**EXERCISE:** Please set down the data word for word; images do not go in the copy.

(Items listed in a dataset)
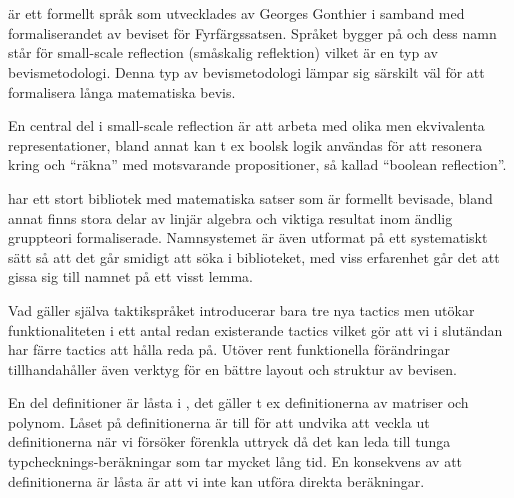\section{\ssr{}}
\ssr{} är ett formellt språk som utvecklades av Georges Gonthier i samband med
formaliserandet av beviset för Fyrfärgssatsen. Språket bygger på \coq{} och dess
namn står för small-scale reflection (småskalig reflektion) vilket är en typ av
bevismetodologi. Denna typ av bevismetodologi lämpar sig särskilt väl för att
formalisera långa matematiska bevis.

En central del i small-scale reflection är att arbeta med olika men ekvivalenta
representationer, bland annat kan t ex boolsk logik användas för att resonera
kring och ``räkna'' med motsvarande propositioner, så kallad ``boolean
reflection''.

\ssr{} har ett stort bibliotek med matematiska satser som är formellt bevisade,
bland annat finns stora delar av linjär algebra och viktiga resultat inom
ändlig gruppteori formaliserade. Namnsystemet är även utformat på ett
systematiskt sätt så att det går smidigt att söka i biblioteket, med viss
erfarenhet går det att gissa sig till namnet på ett visst lemma.

Vad gäller själva taktikspråket introducerar \ssr{} bara tre nya tactics men
utökar funktionaliteten i ett antal redan existerande tactics vilket gör att vi
i slutändan har färre tactics att hålla reda på. Utöver rent funktionella
förändringar tillhandahåller \ssr{} även verktyg för en bättre layout och
struktur av bevisen.

En del definitioner är låsta i \ssr{}, det gäller t ex definitionerna av matriser
och polynom. Låset på definitionerna är till för att undvika att veckla ut
definitionerna när vi försöker förenkla uttryck då det kan leda till tunga
typchecknings-beräkningar som tar mycket lång tid. En konsekvens av att
definitionerna är låsta är att vi inte kan utföra direkta beräkningar.
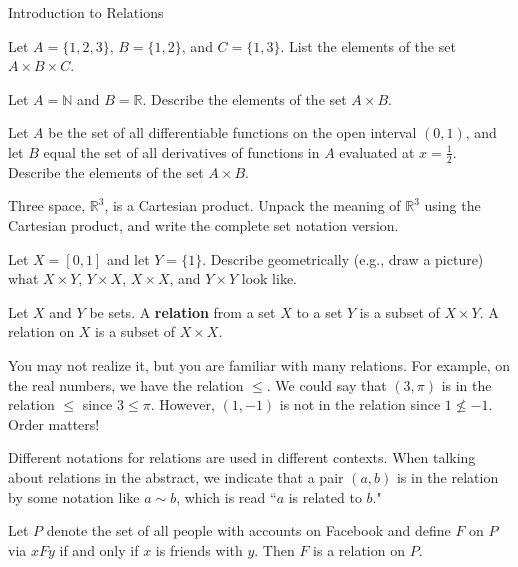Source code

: \begin{section}{Introduction to Relations}
\begin{exercise} 
Let $A=\{1, 2, 3\}$, $B=\{1,2\}$, and $C=\{1,3\}$. List the elements of the set $A \times B\times C$. 
\end{exercise}

\begin{exercise}
Let $A=\mathbb{N}$ and $B=\mathbb{R}$. Describe the elements of the set $A \times B$. 
\end{exercise}

\begin{exercise} Let $A$ be the set of all differentiable functions on the open interval $(0,1)$, and let $B$ equal the set of all derivatives of functions in $A$ evaluated at $x=\frac{1}{2}$. Describe the elements of the set $A \times B$.
\end{exercise}

\begin{exercise}
Three space, $\mathbb{R}^{3}$, is a Cartesian product.  Unpack the meaning of $\mathbb{R}^{3}$ using the Cartesian product, and write the complete set notation version.
\end{exercise}

\begin{exercise}
Let $X=[0,1]$ and let $Y=\{1\}$.  Describe geometrically (e.g., draw a picture) what $X\times Y$, $Y\times X$, $X\times X$, and $Y\times Y$ look like.
\end{exercise}

\begin{definition}
Let $X$ and $Y$ be sets. A \textbf{relation} from a set $X$ to a set $Y$ is a subset of $X \times Y$. A relation on $X$ is a subset of $X \times X$.  
\end{definition}

\begin{example}
You may not realize it, but you are familiar with many relations.  For example, on the real numbers, we have the relation $\leq$.  We could say that $(3,\pi)$ is in the relation $\leq$ since $3\leq \pi$.  However, $(1,-1)$ is not in the relation since $1\nleq -1$.  Order matters!
\end{example}

Different notations for relations are used in different contexts.  When talking about relations in the abstract, we indicate that a pair $(a,b)$ is in the relation by some notation like $a\sim b$, which is read ``$a$ is related to $b$."

\begin{example}
Let $P$ denote the set of all people with accounts on Facebook and define $F$ on $P$ via $xFy$ if and only if $x$ is friends with $y$.  Then $F$ is a relation on $P$.
\end{example}


\end{section}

**WRITTEN ANSWER:**
\section{\ssr{}}
\ssr{} är ett formellt språk som utvecklades av Georges Gonthier i samband med
formaliserandet av beviset för Fyrfärgssatsen. Språket bygger på \coq{} och dess
namn står för small-scale reflection (småskalig reflektion) vilket är en typ av
bevismetodologi. Denna typ av bevismetodologi lämpar sig särskilt väl för att
formalisera långa matematiska bevis.

En central del i small-scale reflection är att arbeta med olika men ekvivalenta
representationer, bland annat kan t ex boolsk logik användas för att resonera
kring och ``räkna'' med motsvarande propositioner, så kallad ``boolean
reflection''.

\ssr{} har ett stort bibliotek med matematiska satser som är formellt bevisade,
bland annat finns stora delar av linjär algebra och viktiga resultat inom
ändlig gruppteori formaliserade. Namnsystemet är även utformat på ett
systematiskt sätt så att det går smidigt att söka i biblioteket, med viss
erfarenhet går det att gissa sig till namnet på ett visst lemma.

Vad gäller själva taktikspråket introducerar \ssr{} bara tre nya tactics men
utökar funktionaliteten i ett antal redan existerande tactics vilket gör att vi
i slutändan har färre tactics att hålla reda på. Utöver rent funktionella
förändringar tillhandahåller \ssr{} även verktyg för en bättre layout och
struktur av bevisen.

En del definitioner är låsta i \ssr{}, det gäller t ex definitionerna av matriser
och polynom. Låset på definitionerna är till för att undvika att veckla ut
definitionerna när vi försöker förenkla uttryck då det kan leda till tunga
typchecknings-beräkningar som tar mycket lång tid. En konsekvens av att
definitionerna är låsta är att vi inte kan utföra direkta beräkningar.
Source code

: \begin{section}{Introduction to Relations}
\begin{exercise} 
Let $A=\{1, 2, 3\}$, $B=\{1,2\}$, and $C=\{1,3\}$. List the elements of the set $A \times B\times C$. 
\end{exercise}

\begin{exercise}
Let $A=\mathbb{N}$ and $B=\mathbb{R}$. Describe the elements of the set $A \times B$. 
\end{exercise}

\begin{exercise} Let $A$ be the set of all differentiable functions on the open interval $(0,1)$, and let $B$ equal the set of all derivatives of functions in $A$ evaluated at $x=\frac{1}{2}$. Describe the elements of the set $A \times B$.
\end{exercise}

\begin{exercise}
Three space, $\mathbb{R}^{3}$, is a Cartesian product.  Unpack the meaning of $\mathbb{R}^{3}$ using the Cartesian product, and write the complete set notation version.
\end{exercise}

\begin{exercise}
Let $X=[0,1]$ and let $Y=\{1\}$.  Describe geometrically (e.g., draw a picture) what $X\times Y$, $Y\times X$, $X\times X$, and $Y\times Y$ look like.
\end{exercise}

\begin{definition}
Let $X$ and $Y$ be sets. A \textbf{relation} from a set $X$ to a set $Y$ is a subset of $X \times Y$. A relation on $X$ is a subset of $X \times X$.  
\end{definition}

\begin{example}
You may not realize it, but you are familiar with many relations.  For example, on the real numbers, we have the relation $\leq$.  We could say that $(3,\pi)$ is in the relation $\leq$ since $3\leq \pi$.  However, $(1,-1)$ is not in the relation since $1\nleq -1$.  Order matters!
\end{example}

Different notations for relations are used in different contexts.  When talking about relations in the abstract, we indicate that a pair $(a,b)$ is in the relation by some notation like $a\sim b$, which is read ``$a$ is related to $b$."

\begin{example}
Let $P$ denote the set of all people with accounts on Facebook and define $F$ on $P$ via $xFy$ if and only if $x$ is friends with $y$.  Then $F$ is a relation on $P$.
\end{example}


\end{section}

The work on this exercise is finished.